# Data for processing
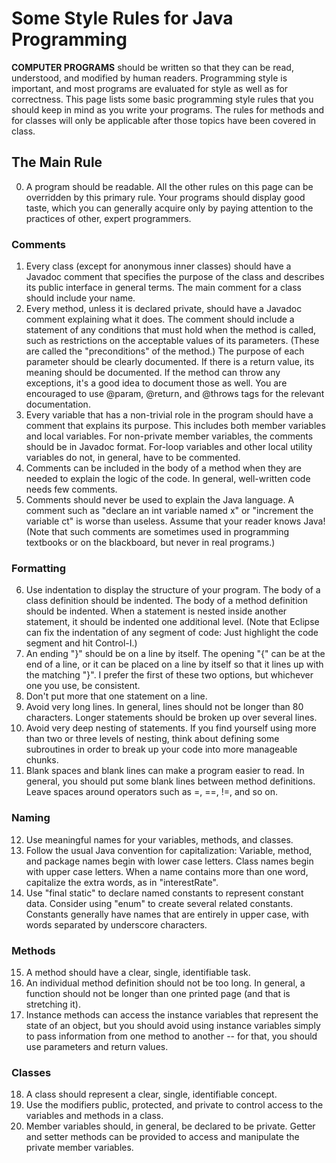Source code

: # Some Style Rules for Java Programming
**COMPUTER PROGRAMS** should be written so that they can be read, understood, and modified by human readers. Programming style is important, and most programs are evaluated for style as well as for correctness. This page lists some basic programming style rules that you should keep in mind as you write your programs. The rules for methods and for classes will only be applicable after those topics have been covered in class.

## The Main Rule	
0.   A program should be readable. All the other rules on this page can be overridden by this primary rule. Your programs should display good taste, which you can generally acquire only by paying attention to the practices of other, expert programmers.
### Comments
1.  Every class (except for anonymous inner classes) should have a Javadoc comment that specifies the purpose of the class and describes its public interface in general terms. The main comment for a class should include your name.
2.  Every method, unless it is declared private, should have a Javadoc comment explaining what it does. The comment should include a statement of any conditions that must hold when the method is called, such as restrictions on the acceptable values of its parameters. (These are called the "preconditions" of the method.) The purpose of each parameter should be clearly documented. If there is a return value, its meaning should be documented. If the method can throw any exceptions, it's a good idea to document those as well. You are encouraged to use @param, @return, and @throws tags for the relevant documentation.
3.  Every variable that has a non-trivial role in the program should have a comment that explains its purpose. This includes both member variables and local variables. For non-private member variables, the comments should be in Javadoc format. For-loop variables and other local utility variables do not, in general, have to be commented.
4.  Comments can be included in the body of a method when they are needed to explain the logic of the code. In general, well-written code needs few comments.
5.  Comments should never be used to explain the Java language. A comment such as "declare an int variable named x" or "increment the variable ct" is worse than useless. Assume that your reader knows Java! (Note that such comments are sometimes used in programming textbooks or on the blackboard, but never in real programs.)
### Formatting	
6.  Use indentation to display the structure of your program. The body of a class definition should be indented. The body of a method definition should be indented. When a statement is nested inside another statement, it should be indented one additional level. (Note that Eclipse can fix the indentation of any segment of code: Just highlight the code segment and hit Control-I.)
7.  An ending "}" should be on a line by itself. The opening "{" can be at the end of a line, or it can be placed on a line by itself so that it lines up with the matching "}". I prefer the first of these two options, but whichever one you use, be consistent.
8.  Don't put more that one statement on a line.
9.  Avoid very long lines. In general, lines should not be longer than 80 characters. Longer statements should be broken up over several lines.
10.  Avoid very deep nesting of statements. If you find yourself using more than two or three levels of nesting, think about defining some subroutines in order to break up your code into more manageable chunks.
11.  Blank spaces and blank lines can make a program easier to read. In general, you should put some blank lines between method definitions. Leave spaces around operators such as =, ==, !=, and so on.
### Naming	
12.  Use meaningful names for your variables, methods, and classes.
13.  Follow the usual Java convention for capitalization: Variable, method, and package names begin with lower case letters. Class names begin with upper case letters. When a name contains more than one word, capitalize the extra words, as in "interestRate".
14.  Use "final static" to declare named constants to represent constant data. Consider using "enum" to create several related constants. Constants generally have names that are entirely in upper case, with words separated by underscore characters.
### Methods	
15.  A method should have a clear, single, identifiable task.
16.  An individual method definition should not be too long. In general, a function should not be longer than one printed page (and that is stretching it).
17.  Instance methods can access the instance variables that represent the state of an object, but you should avoid using instance variables simply to pass information from one method to another -- for that, you should use parameters and return values.
### Classes	
18.  A class should represent a clear, single, identifiable concept.
19.  Use the modifiers public, protected, and private to control access to the variables and methods in a class.
20.  Member variables should, in general, be declared to be private. Getter and setter methods can be provided to access and manipulate the private member variables.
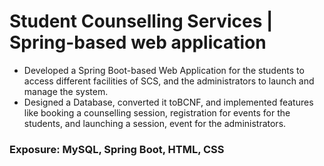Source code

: # Student Counselling Services | Spring-based web application

- Developed a Spring Boot-based Web Application for the students to access different facilities of SCS, and the administrators to launch and manage the system.
- Designed a Database, converted it toBCNF, and implemented features like booking a counselling session, registration for events for the students, and launching a session, event for the administrators.

### Exposure: MySQL, Spring Boot, HTML, CSS
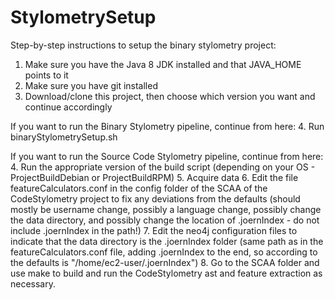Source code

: # StylometrySetup
Step-by-step instructions to setup the binary stylometry project:
1.  Make sure you have the Java 8 JDK installed and that JAVA_HOME points to it
2.  Make sure you have git installed
3.  Download/clone this project, then choose which version you want and continue accordingly

If you want to run the Binary Stylometry pipeline, continue from here:
4. Run binaryStylometrySetup.sh

If you want to run the Source Code Stylometry pipeline, continue from here:
4.  Run the appropriate version of the build script (depending on your OS - ProjectBuildDebian or ProjectBuildRPM)
5.  Acquire data
6.  Edit the file featureCalculators.conf in the config folder of the SCAA of the CodeStylometry project to fix any deviations from the defaults (should mostly be username change, possibly a language change, possibly change the data directory, and possibly change the location of .joernIndex - do not include .joernIndex in the path!)
7.  Edit the neo4j configuration files to indicate that the data directory is the .joernIndex folder (same path as in the featureCalculators.conf file, adding .joernIndex to the end, so according to the defaults is "/home/ec2-user/.joernIndex")
8.  Go to the SCAA folder and use make to build and run the CodeStylometry ast and feature extraction as necessary.

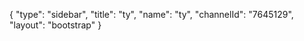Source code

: {
    "type": "sidebar",
    "title": "ty",
    "name": "ty",
    "channelId": "7645129",
    "layout": "bootstrap"
}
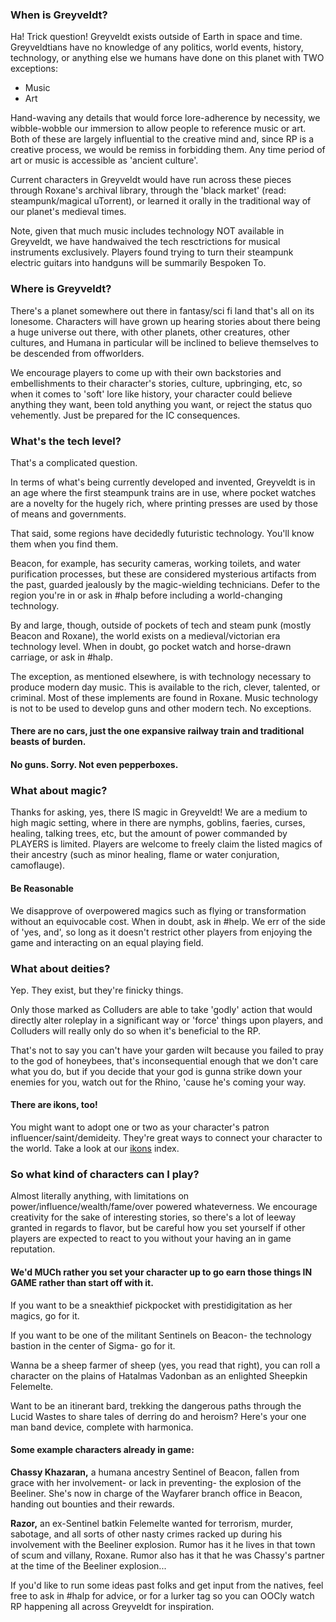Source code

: ### When is Greyveldt?
Ha! Trick question! Greyveldt exists outside of Earth in space and time. Greyveldtians have no knowledge of any politics, world events, history, technology, or anything else we humans have done on this planet with TWO exceptions: 

- Music
- Art

Hand-waving any details that would force lore-adherence by necessity, we wibble-wobble our immersion to allow people to reference music or art. Both of these are largely influential to the creative mind and, since RP is a creative process, we would be remiss in forbidding them. Any time period of art or music is accessible as 'ancient culture'. 

Current characters in Greyveldt would have run across these pieces through Roxane's archival library, through the 'black market' (read: steampunk/magical uTorrent), or learned it orally in the traditional way of our planet's medieval times. 

Note, given that much music includes technology NOT available in Greyveldt, we have handwaived the tech resctrictions for musical instruments exclusively. Players found trying to turn their steampunk electric guitars into handguns will be summarily Bespoken To.

### Where is Greyveldt?
There's a planet somewhere out there in fantasy/sci fi land that's all on its lonesome. Characters will have grown up hearing stories about there being a huge universe out there, with other planets, other creatures, other cultures, and Humana in particular will be inclined to believe themselves to be descended from offworlders.

We encourage players to come up with their own backstories and embellishments to their character's stories, culture, upbringing, etc, so when it comes to 'soft' lore like history, your character could believe anything they want, been told anything you want, or reject the status quo vehemently. Just be prepared for the IC consequences.

### What's the tech level?
That's a complicated question.

In terms of what's being currently developed and invented, Greyveldt is in an age where the first steampunk trains are in use, where pocket watches are a novelty for the hugely rich, where printing presses are used by those of means and governments. 

That said, some regions have decidedly futuristic technology. You'll know them when you find them.

Beacon, for example, has security cameras, working toilets, and water purification processes, but these are considered mysterious artifacts from the past, guarded jealously by the magic-wielding technicians. Defer to the region you're in or ask in #halp before including a world-changing technology. 

By and large, though, outside of pockets of tech and steam punk (mostly Beacon and Roxane), the world exists on a medieval/victorian era technology level. When in doubt, go pocket watch and horse-drawn carriage, or ask in #halp.

The exception, as mentioned elsewhere, is with technology necessary to produce modern day music. This is available to the rich, clever, talented, or criminal. Most of these implements are found in Roxane. Music technology is not to be used to develop guns and other modern tech. No exceptions.

#### There are no cars, just the one expansive railway train and traditional beasts of burden.

#### No guns. Sorry. Not even pepperboxes. 

### What about magic?

Thanks for asking, yes, there IS magic in Greyveldt! We are a medium to high magic setting, where in there are nymphs, goblins, faeries, curses, healing, talking trees, etc, but the amount of power commanded by PLAYERS is limited. Players are welcome to freely claim the listed magics of their ancestry (such as minor healing, flame or water conjuration, camoflauge). 

#### Be Reasonable
We disapprove of overpowered magics such as flying or transformation without an equivocable cost. When in doubt, ask in #help. We err of the side of 'yes, and', so long as it doesn't restrict other players from enjoying the game and interacting on an equal playing field.

### What about deities?
Yep. They exist, but they're finicky things. 

Only those marked as Colluders are able to take 'godly' action that would directly alter roleplay in a significant way or 'force' things upon players, and Colluders will really only do so when it's beneficial to the RP. 

That's not to say you can't have your garden wilt because you failed to pray to the god of honeybees, that's inconsequential enough that we don't care what you do, but if you decide that your god is gunna strike down your enemies for you, watch out for the Rhino, 'cause he's coming your way.

#### There are ikons, too!
You might want to adopt one or two as your character's patron influencer/saint/demideity. They're great ways to connect your character to the world.  Take a look at our [ikons](https://github.com/Quae/greyveldt/blob/master/culture/ikons/ikons.md) index.

### So what kind of characters can I play?
Almost literally anything, with limitations on power/influence/wealth/fame/over powered whateverness. We encourage creativity for the sake of interesting stories, so there's a lot of leeway granted in regards to flavor, but be careful how you set yourself if other players are expected to react to you without your having an in game reputation.

#### We'd MUCh rather you set your character up to go earn those things IN GAME rather than start off with it. 

If you want to be a sneakthief pickpocket with prestidigitation as her magics, go for it. 

If you want to be one of the militant Sentinels on Beacon- the technology bastion in the center of Sigma- go for it.

Wanna be a sheep farmer of sheep (yes, you read that right), you can roll a character on the plains of Hatalmas Vadonban as an enlighted Sheepkin Felemelte.

Want to be an itinerant bard, trekking the dangerous paths through the Lucid Wastes to share tales of derring do and heroism? Here's your one man band device, complete with harmonica.

#### Some example characters already in game:

**Chassy Khazaran,** a humana ancestry Sentinel of Beacon, fallen from grace with her involvement- or lack in preventing- the explosion of the Beeliner. She's now in charge of the Wayfarer branch office in Beacon, handing out bounties and their rewards.

**Razor,** an ex-Sentinel batkin Felemelte wanted for terrorism, murder, sabotage, and all sorts of other nasty crimes racked up during his involvement with the Beeliner explosion. Rumor has it he lives in that town of scum and villany, Roxane. Rumor also has it that he was Chassy's partner at the time of the Beeliner explosion...


If you'd like to run some ideas past folks and get input from the natives, feel free to ask in #halp for advice, or for a lurker tag so you can OOCly watch RP happening all across Greyveldt for inspiration.

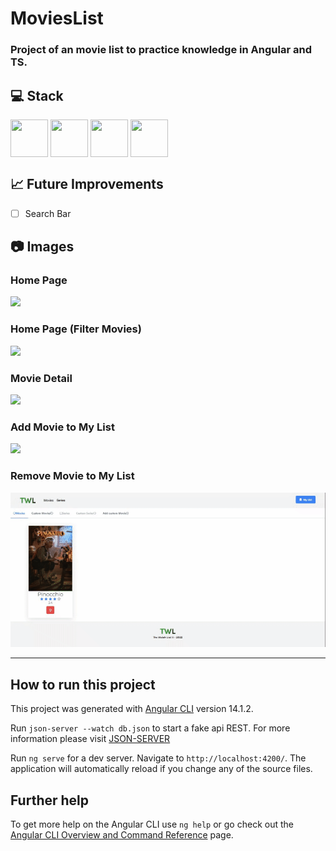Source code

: # MoviesList

### Project of an movie list to practice knowledge in Angular and TS.

## 💻 Stack
<div>
  <img src="https://cdn.jsdelivr.net/gh/devicons/devicon/icons/angularjs/angularjs-original.svg" width="60" height="60" align="center"  />
  <img src="https://cdn.jsdelivr.net/gh/devicons/devicon/icons/typescript/typescript-original.svg" width="60" height="60" align="center" />           
  <img src="https://cdn.jsdelivr.net/gh/devicons/devicon/icons/html5/html5-original-wordmark.svg" width="60" height="60" align="center" />          
  <img src="https://cdn.jsdelivr.net/gh/devicons/devicon/icons/css3/css3-original-wordmark.svg" width="60" height="60" align="center" />                               
</div>


 ## 📈 Future Improvements
 - [ ] Search Bar

## 📷 Images 
### Home Page
![](gifs-readme/homepage.gif)
### Home Page (Filter Movies)
![](gifs-readme/filtermovies.gif)
### Movie Detail
![](gifs-readme/moviedetail.gif)
### Add Movie to My List
![](gifs-readme/addmoviemylist.gif)
### Remove Movie to My List
![](gifs-readme/removemoviemylist.gif)

---
## How to run this project

This project was generated with [Angular CLI](https://github.com/angular/angular-cli) version 14.1.2.

Run `json-server --watch db.json` to start a fake api REST.
For more information please visit [JSON-SERVER](https://www.npmjs.com/package/json-server) 

Run `ng serve` for a dev server. Navigate to `http://localhost:4200/`. The application will automatically reload if you change any of the source files.
## Further help

To get more help on the Angular CLI use `ng help` or go check out the [Angular CLI Overview and Command Reference](https://angular.io/cli) page.
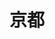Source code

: ---
title: 京都
description: 京都
kana: きょうと
pronunciation: kyouto
tone: 平板型
type: 名词
pubDate: 2024-07-02 00:00:02
---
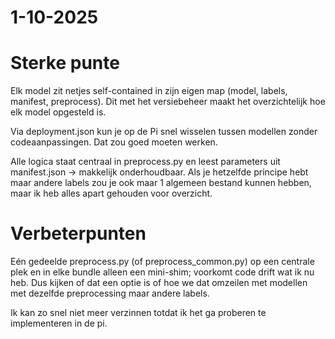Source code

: # 1-10-2025

# Sterke punte
Elk model zit netjes self-contained in zijn eigen map (model, labels, manifest, preprocess). Dit met het versiebeheer maakt het overzichtelijk hoe elk model opgesteld is.

Via deployment.json kun je op de Pi snel wisselen tussen modellen zonder codeaanpassingen. Dat zou goed moeten werken.

Alle logica staat centraal in preprocess.py en leest parameters uit manifest.json → makkelijk onderhoudbaar. Als je hetzelfde principe hebt maar andere labels zou je ook maar 1 algemeen bestand kunnen hebben, maar ik heb alles apart gehouden voor overzicht.

# Verbeterpunten
Eén gedeelde preprocess.py (of preprocess_common.py) op een centrale plek en in elke bundle alleen een mini-shim; voorkomt code drift wat ik nu heb. Dus kijken of dat een optie is of hoe we dat omzeilen met modellen met dezelfde preprocessing maar andere labels.

Ik kan zo snel niet meer verzinnen totdat ik het ga proberen te implementeren in de pi.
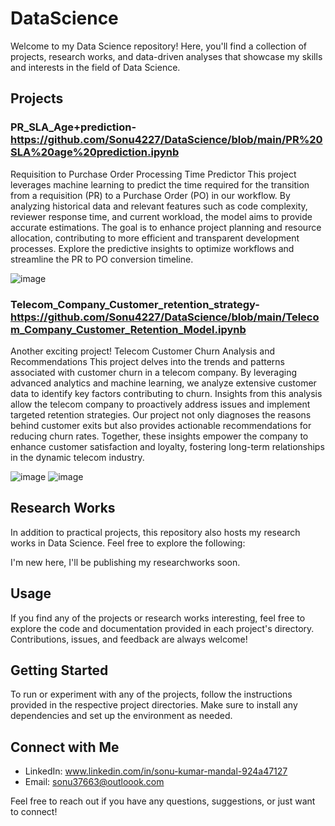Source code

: # DataScience
Welcome to my Data Science repository! Here, you'll find a collection of projects, research works, and data-driven analyses that showcase my skills and interests in the field of Data Science.

## Projects

### PR_SLA_Age+prediction-https://github.com/Sonu4227/DataScience/blob/main/PR%20SLA%20age%20prediction.ipynb
Requisition to Purchase Order Processing Time Predictor
This project leverages machine learning to predict the time required for the transition from a requisition (PR) to a Purchase Order (PO) in our workflow. By analyzing historical data and relevant features such as code complexity, reviewer response time, and current workload, the model aims to provide accurate estimations. The goal is to enhance project planning and resource allocation, contributing to more efficient and transparent development processes. Explore the predictive insights to optimize workflows and streamline the PR to PO conversion timeline.

![image](https://github.com/Sonu4227/DataScience/assets/136752431/f9bafbb1-59ee-4f8c-81d1-c09dcf97737a)


### Telecom_Company_Customer_retention_strategy-https://github.com/Sonu4227/DataScience/blob/main/Telecom_Company_Customer_Retention_Model.ipynb
Another exciting project! 
Telecom Customer Churn Analysis and Recommendations
This project delves into the trends and patterns associated with customer churn in a telecom company. By leveraging advanced analytics and machine learning, we analyze extensive customer data to identify key factors contributing to churn. Insights from this analysis allow the telecom company to proactively address issues and implement targeted retention strategies. Our project not only diagnoses the reasons behind customer exits but also provides actionable recommendations for reducing churn rates. Together, these insights empower the company to enhance customer satisfaction and loyalty, fostering long-term relationships in the dynamic telecom industry.

![image](https://github.com/Sonu4227/DataScience/assets/136752431/45f4482c-fcb1-43b3-a902-bd57cf8611d9)
![image](https://github.com/Sonu4227/DataScience/assets/136752431/ba2daadd-346b-48d5-9f73-7083ac523574)


## Research Works

In addition to practical projects, this repository also hosts my research works in Data Science. Feel free to explore the following:

I'm new here, I'll be publishing my researchworks soon.

## Usage

If you find any of the projects or research works interesting, feel free to explore the code and documentation provided in each project's directory. Contributions, issues, and feedback are always welcome!

## Getting Started

To run or experiment with any of the projects, follow the instructions provided in the respective project directories. Make sure to install any dependencies and set up the environment as needed.


## Connect with Me

- LinkedIn: www.linkedin.com/in/sonu-kumar-mandal-924a47127
- Email: sonu37663@outloook.com

Feel free to reach out if you have any questions, suggestions, or just want to connect! 
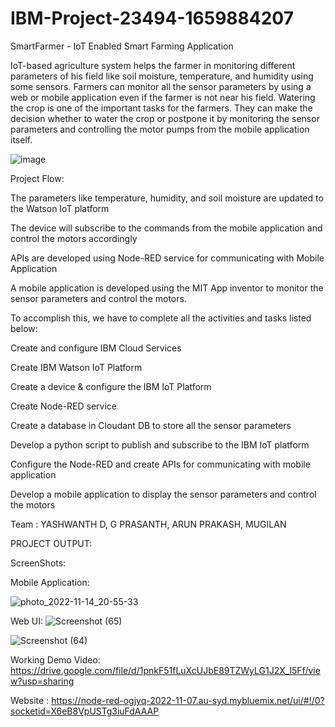# IBM-Project-23494-1659884207
SmartFarmer - IoT Enabled Smart Farming Application


IoT-based agriculture system helps the farmer in monitoring different parameters of his field like soil moisture, temperature, and humidity using some sensors.
Farmers can monitor all the sensor parameters by using a web or mobile application even if the farmer is not near his field. Watering the crop is one of the important tasks for the farmers.
They can make the decision whether to water the crop or postpone it by monitoring the sensor parameters and controlling the motor pumps from the mobile application itself.


![image](https://user-images.githubusercontent.com/77603770/202492898-47ee7954-75ec-4172-b043-00c2cb31a6da.png)



Project Flow:

The parameters like temperature, humidity, and soil moisture are updated to the Watson IoT platform

The device will subscribe to the commands from the mobile application and control the motors accordingly

APIs are developed using Node-RED service for communicating with Mobile Application

A mobile application is developed using the MIT App inventor to monitor the sensor parameters and control the motors.

To accomplish this, we have to complete all the activities and tasks listed below:

Create and configure IBM Cloud Services

Create IBM Watson IoT Platform 

Create a device & configure the IBM IoT Platform

Create Node-RED service

Create a database in Cloudant DB to store all the sensor parameters

Develop a python script to publish and subscribe to the IBM IoT platform

Configure the Node-RED and create APIs for communicating with mobile application

Develop a mobile application to display the sensor parameters and control the motors  


Team :
YASHWANTH D, G PRASANTH, ARUN PRAKASH, MUGILAN


PROJECT OUTPUT:

ScreenShots:


Mobile Application:

![photo_2022-11-14_20-55-33](https://user-images.githubusercontent.com/77603770/202491723-7b77609d-e0ff-4208-a1e7-abc55c2c4024.jpg)


Web UI:
![Screenshot (65)](https://user-images.githubusercontent.com/77603770/202492240-927f42ba-4309-4457-a161-7bc7f7e26ac6.png)

![Screenshot (64)](https://user-images.githubusercontent.com/77603770/202492283-3cc7bbaa-bc51-4eed-b489-347f22cdb482.png)




Working Demo Video:
https://drive.google.com/file/d/1pnkF51fLuXcUJbE89TZWyLG1J2X_l5Ff/view?usp=sharing


Website : https://node-red-ogjyq-2022-11-07.au-syd.mybluemix.net/ui/#!/0?socketid=X6eB8VpUSTg3iuFdAAAP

# Exercise
The lines from the start of the records above through the line that holds "for Java Programming" are to be copied exactly, both ends included, and no pictures are to be copied.

# Solution to the problem
Source code

: # Some Style Rules for Java Programming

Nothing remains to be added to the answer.